The world economy is on the brink again, facing a crisis of epic dimensions for reasons largely obscured by the inflamed politics of 2010. Against their wishes, the United States and China have been drawn into an increasingly nasty and dangerous fight over currencies and trade. American politicians, especially desperate Democrats, have framed the conflict in familiar moral terms—a melodrama of America wronged—and demand retaliation. Other nations, sensing the risk of a larger breakdown, have begun to take protective measures. Every man for himself. The center is not holding.

The political fray obscures the fact that the basic economic problem is larger than any single nation and stalks the global trading system itself. There is a huge hole in the world—a massive loss of demand. Think of the trade wars as the largest producers fighting over an abrupt shortage of buyers. Financial collapse and recession, with falling income, defaulting debt and rising unemployment, made the hole. In other times, Washington would have stepped in to impose policy solutions and create market demand as the global system's buyer of last resort. This time, Goliath is gravely weakened, both in economic strength and political authority.

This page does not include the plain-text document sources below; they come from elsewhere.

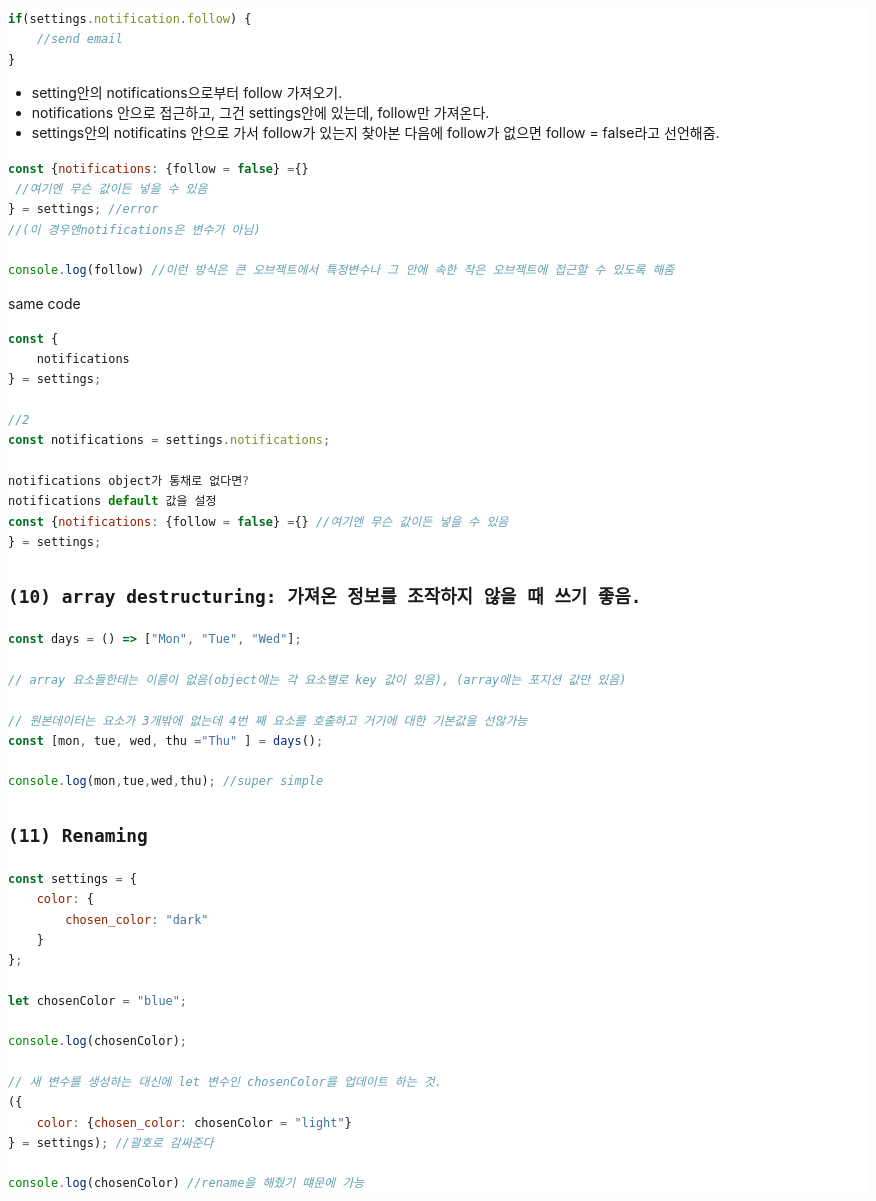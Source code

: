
 ```js
if(settings.notification.follow) {
    //send email
}
```
- setting안의 notifications으로부터 follow 가져오기.
- notifications 안으로 접근하고, 그건 settings안에 있는데, follow만 가져온다.
- settings안의 notificatins 안으로 가서 follow가 있는지 찾아본 다음에 follow가 없으면 follow = false라고 선언해줌.

```js
const {notifications: {follow = false} ={} 
 //여기엔 무슨 값이든 넣을 수 있음
} = settings; //error 
//(이 경우엔notifications은 변수가 아님)

console.log(follow) //이런 방식은 큰 오브젝트에서 특정변수나 그 안에 속한 작은 오브젝트에 접근할 수 있도록 해줌
```
same code

```js
const {
    notifications
} = settings;

//2
const notifications = settings.notifications; 

notifications object가 통채로 없다면?
notifications default 값을 설정
const {notifications: {follow = false} ={} //여기엔 무슨 값이든 넣을 수 있음
} = settings;
```

## `(10) array destructuring: 가져온 정보를 조작하지 않을 때 쓰기 좋음.`

```js
const days = () => ["Mon", "Tue", "Wed"];

// array 요소들한테는 이름이 없음(object에는 각 요소별로 key 값이 있음), (array에는 포지션 값만 있음)

// 원본데이터는 요소가 3개밖에 없는데 4번 째 요소를 호출하고 거기에 대한 기본값을 선않가능 
const [mon, tue, wed, thu ="Thu" ] = days();

console.log(mon,tue,wed,thu); //super simple
```

## `(11) Renaming`

```js
const settings = {
    color: {
        chosen_color: "dark"
    }
};

let chosenColor = "blue";

console.log(chosenColor);

// 새 변수를 생성하는 대신에 let 변수인 chosenColor를 업데이트 하는 것.
({
    color: {chosen_color: chosenColor = "light"}
} = settings); //괄호로 감싸준다

console.log(chosenColor) //rename을 해줬기 떄문에 가능
```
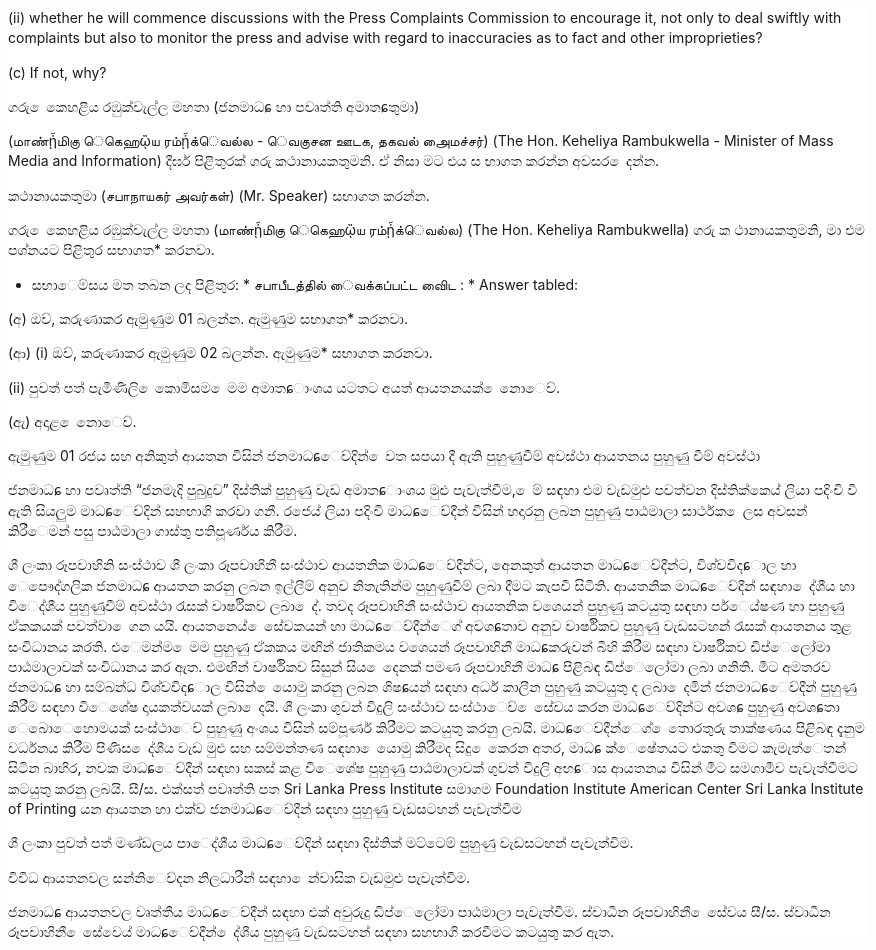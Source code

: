 (ii) whether he will commence discussions with the Press Complaints Commission to encourage it, not only to deal swiftly with complaints but also to monitor the press and advise with regard to inaccuracies as to fact and other improprieties?

(c) If not, why?

ගරු ෙකෙහළිය රඹුක්වැල්ල මහතා (ජනමාධɕ හා පවෘත්ති අමාතɕතුමා)

(மாண்ᾗமிகு ெகெஹᾢய ரம்ᾗக்ெவல்ல - ெவகுசன ஊடக, தகவல் அைமச்சர்) (The Hon. Keheliya Rambukwella - Minister of Mass Media and Information) දීර්ඝ පිළිතුරක් ගරු කථානායකතුමනි. ඒ නිසා මට එය ස භාගත කරන්න අවසර ෙදන්න.

කථානායකතුමා (சபாநாயகர் அவர்கள்) (Mr. Speaker) සභාගත කරන්න.

ගරු ෙකෙහළිය රඹුක්වැල්ල මහතා (மாண்ᾗமிகு ெகெஹᾢய ரம்ᾗக்ெவல்ல) (The Hon. Keheliya Rambukwella) ගරු ක ථානායකතුමනි, මා එම පශ්නයට පිළිතුර සභාගත* කරනවා.

* සභාෙම්සය මත තබන ලද පිළිතුර: * சபாபீடத்தில் ைவக்கப்பட்ட விைட : * Answer tabled:

(අ) ඔව්, කරුණාකර ඇමුණුම 01 බලන්න. ඇමුණුම සභාගත* කරනවා.

(ආ) (i) ඔව්, කරුණාකර ඇමුණුම 02 බලන්න. ඇමුණුම* සභාගත කරනවා.

(ii) පුවත් පත් පැමිණිලි ෙකොමිසම ෙමම අමාතɕාංශය යටතට අයත් ආයතනයක් ෙනොෙව්.

(ඇ) අදාළ ෙනොෙව්.

ඇමුණුම 01 රජය සහ අනිකුත් ආයතන විසින් ජනමාධɕෙව්දින් ෙවත සපයා දී ඇති පුහුණුවීම් අවස්ථා ආයතනය පුහුණු වීම් අවස්ථා

ජනමාධɕ හා පවෘත්ති “ජනමැදි පුබුදුව” දිස්තික් පුහුණු වැඩ අමාතɕාංශය මුළු පැවැත්වීම, ෙම් සඳහා එම වැඩමුළු පවත්වන දිස්තික්කෙය් ලියා පදිංචි වී ඇති සියලුම මාධɕෙව්දින් සහභාගි කරවා ගනී. රජෙය් ලියා පදිංචි මාධɕෙව්දීන් විසින් හදාරනු ලබන පුහුණු පාඨමාලා සාර්ථක ෙලස අවසන් කිරීෙමන් පසු පාඨමාලා ගාස්තු පතිපූර්ණය කිරීම.

ශී ලංකා රූපවාහිනි සංස්ථාව ශී ලංකා රූපවාහිනී සංස්ථාව ආයතනික මාධɕෙව්දීන්ට, අෙනකුත් ආයතන මාධɕෙව්දීන්ට, විශ්වවිදɕාල හා ෙපෞද්ගලික ජනමාධɕ ආයතන කරනු ලබන ඉල්ලීම් අනුව නිතැතින්ම පුහුණුවීම් ලබා දීමට කැපවී සිටිති. ආයතනික මාධɕෙව්දීන් සඳහා ෙද්ශීය හා විෙද්ශීය පුහුණුවීම් අවස්ථා රැසක් වාර්ෂිකව ලබා ෙද්. තවද රූපවාහිනී සංස්ථාව ආයතනික වශෙයන් පුහුණු කටයුතු සඳහා පර්ෙය්ෂණ හා පුහුණු ඒකකයක් පවත්වා ෙගන යයි. ආයතනෙය් ෙසේවකයන් හා මාධɕෙව්දීන්ෙග් අවශɕතාව අනුව වාර්ෂිකව පුහුණු වැඩසටහන් රැසක් ආයතනය තුළ සංවිධානය කරති. එෙමන්ම ෙමම පුහුණු ඒකකය මඟින් ජාතිකමය වශෙයන් රූපවාහිනී මාධɕකරුවන් බිහි කිරීම සඳහා වාර්ෂිකව ඩිප්ෙලෝමා පාඨමාලාවක් සංවිධානය කර ඇත. එමඟින් වාර්ෂිකව සිසුන් සිය ෙදෙනක් පමණ රූපවාහිනී මාධɕ පිළිබඳ ඩිප්ෙලෝමා ලබා ගනිති. මීට අමතරව ජනමාධɕ හා සම්බන්ධ විශ්වවිදɕාල විසින් ෙයොමු කරනු ලබන ශිෂɕයන් සඳහා අර්ධ කාලීන පුහුණු කටයුතු ද ලබා ෙදමින් ජනමාධɕෙව්දීන් පුහුණු කිරීම සඳහා විෙශේෂ දායකත්වයක් ලබා ෙදයි. ශී ලංකා ගුවන් විදුලි සංස්ථාව සංස්ථාෙව් ෙසේවය කරන මාධɕෙව්දින්ට අවශɕ පුහුණු අවශɕතා ෙබොෙහොමයක් සංස්ථාෙව් පුහුණු අංශය විසින් සම්පූර්ණ කිරීමට කටයුතු කරනු ලබයි. මාධɕෙව්දීන්ෙග් ෙතොරතුරු තාක්ෂණය පිළිබඳ දැනුම වර්ධනය කිරීම පිණිස ෙද්ශීය වැඩ මුළු සහ සම්මන්තණ සඳහා ෙයොමු කිරීමද සිදු ෙකෙරන අතර, මාධɕ ක්ෙෂේතයට එකතු වීමට කැමැත්ෙතන් සිටින බාහිර, නවක මාධɕෙව්දීන් සඳහා සකස් කළ විෙශේෂ පුහුණු පාඨමාලාවක් ගුවන් විදුලි අභɕාස ආයතනය විසින් මීට සමගාමීව පැවැත්වීමට කටයුතු කරනු ලබයි. සී/ස. එක්සත් පවෘත්ති පත Sri Lanka Press Institute සමාගම Foundation Institute American Center Sri Lanka Institute of Printing යන ආයතන හා එක්ව ජනමාධɕෙව්දීන් සඳහා පුහුණු වැඩසටහන් පැවැත්වීම

ශී ලංකා පුවත් පත් මණ්ඩලය පාෙද්ශීය මාධɕෙව්දින් සඳහා දිස්තික් මට්ටෙම් පුහුණු වැඩසටහන් පැවැත්විම.

විවිධ ආයතනවල සන්නිෙව්දන නිලධාරීන් සඳහා ෙන්වාසික වැඩමුළු පැවැත්වීම.

ජනමාධɕ ආයතනවල වෘත්තීය මාධɕෙව්දීන් සඳහා එක් අවුරුදු ඩිප්ෙලෝමා පාඨමාලා පැවැත්වීම. ස්වාධීන රූපවාහිනී ෙසේවය සී/ස. ස්වාධීන රූපවාහිනී ෙසේවෙය් මාධɕෙව්දීන් ෙද්ශීය පුහුණු වැඩසටහන් සඳහා සහභාගි කරවීමට කටයුතු කර ඇත.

The political push-pull zeroes in on China. Beijing is accused of playing dirty, stealing jobs, production and wealth. Washington imposes a penalty tariff on Chinese tires and tubular steel. Beijing pushes back with a tariff on US poultry. President Obama once again urges China to stop manipulating its currency to underprice Chinese exports and stymie US goods going the other way. China once again blows off his request. United Steelworkers ups the ante by filing a 5,800-page complaint detailing how China is scheming to corner the global market in green technologies. Obama promptly orders an investigation. "What do the Americans want?" asks the vice chair of Beijing's National Development and Reform Commission. "Do they want fair trade? Or an earnest dialogue?... I don't think they want any of this. I think more likely, the Americans just want votes." He has a point. But so do American politicians, who think China's hardball industrial strategy has had something to do with America's anemic recovery. The House, divided on everything else, voted 348-79 in September to authorize tariffs on nearly all Chinese imports if Beijing does not relent in its currency game.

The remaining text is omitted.